● Exercise goal
Would you please return the lines of the entries below starting at the line that has "- Cryptor: Decompose" and ending at the line that has "- For now, I", both included, exactly as they are?

● Available data
***

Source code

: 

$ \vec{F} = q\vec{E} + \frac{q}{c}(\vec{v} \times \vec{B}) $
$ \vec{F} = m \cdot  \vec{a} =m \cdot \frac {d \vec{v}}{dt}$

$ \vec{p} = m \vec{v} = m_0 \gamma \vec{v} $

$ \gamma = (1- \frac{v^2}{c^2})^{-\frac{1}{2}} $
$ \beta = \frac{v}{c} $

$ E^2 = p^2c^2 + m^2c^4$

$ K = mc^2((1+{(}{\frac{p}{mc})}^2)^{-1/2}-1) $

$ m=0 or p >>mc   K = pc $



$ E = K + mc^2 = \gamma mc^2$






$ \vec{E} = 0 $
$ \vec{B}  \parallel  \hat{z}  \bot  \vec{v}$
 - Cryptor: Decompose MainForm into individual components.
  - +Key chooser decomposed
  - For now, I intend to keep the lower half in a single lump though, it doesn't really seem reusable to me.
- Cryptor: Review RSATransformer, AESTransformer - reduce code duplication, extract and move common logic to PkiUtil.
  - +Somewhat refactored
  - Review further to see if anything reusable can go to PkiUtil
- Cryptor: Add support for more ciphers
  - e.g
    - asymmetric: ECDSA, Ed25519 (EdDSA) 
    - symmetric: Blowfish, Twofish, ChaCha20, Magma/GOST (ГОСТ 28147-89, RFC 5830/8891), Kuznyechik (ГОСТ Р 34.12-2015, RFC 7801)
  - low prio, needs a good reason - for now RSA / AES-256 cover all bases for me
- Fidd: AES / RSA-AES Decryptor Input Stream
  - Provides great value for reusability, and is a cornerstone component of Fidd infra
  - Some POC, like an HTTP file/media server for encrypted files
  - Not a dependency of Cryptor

***

● Response below
 - Cryptor: Decompose MainForm into individual components.
  - +Key chooser decomposed
  - For now, I intend to keep the lower half in a single lump though, it doesn't really seem reusable to me.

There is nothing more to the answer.